#### Records supplied

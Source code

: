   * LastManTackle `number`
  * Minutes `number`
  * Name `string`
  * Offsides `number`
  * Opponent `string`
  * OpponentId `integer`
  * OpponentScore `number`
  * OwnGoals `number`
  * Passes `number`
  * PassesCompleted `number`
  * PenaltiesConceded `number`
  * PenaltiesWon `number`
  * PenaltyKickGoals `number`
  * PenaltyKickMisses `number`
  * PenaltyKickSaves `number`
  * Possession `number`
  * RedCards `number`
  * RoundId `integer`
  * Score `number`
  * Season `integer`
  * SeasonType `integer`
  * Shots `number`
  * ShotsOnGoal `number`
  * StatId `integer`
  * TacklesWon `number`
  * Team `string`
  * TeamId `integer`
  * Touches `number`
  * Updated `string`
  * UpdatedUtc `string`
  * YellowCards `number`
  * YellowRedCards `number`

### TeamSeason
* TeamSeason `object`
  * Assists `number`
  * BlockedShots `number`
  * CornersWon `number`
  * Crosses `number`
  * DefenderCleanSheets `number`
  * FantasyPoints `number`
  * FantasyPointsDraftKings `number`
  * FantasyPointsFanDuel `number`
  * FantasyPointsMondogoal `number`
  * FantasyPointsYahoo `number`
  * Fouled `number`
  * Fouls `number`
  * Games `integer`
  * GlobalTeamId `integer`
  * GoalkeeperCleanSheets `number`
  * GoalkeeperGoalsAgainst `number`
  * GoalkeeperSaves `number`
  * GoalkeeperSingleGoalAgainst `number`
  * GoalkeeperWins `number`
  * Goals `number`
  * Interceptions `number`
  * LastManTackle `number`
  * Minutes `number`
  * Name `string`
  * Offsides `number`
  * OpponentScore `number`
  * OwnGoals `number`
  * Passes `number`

########

Throughout the records above, find the lines in which the word "string" appears and return them.

Solution below ▸
  * Name `string`
  * Opponent `string`
  * Team `string`
  * Updated `string`
  * UpdatedUtc `string`
  * Name `string`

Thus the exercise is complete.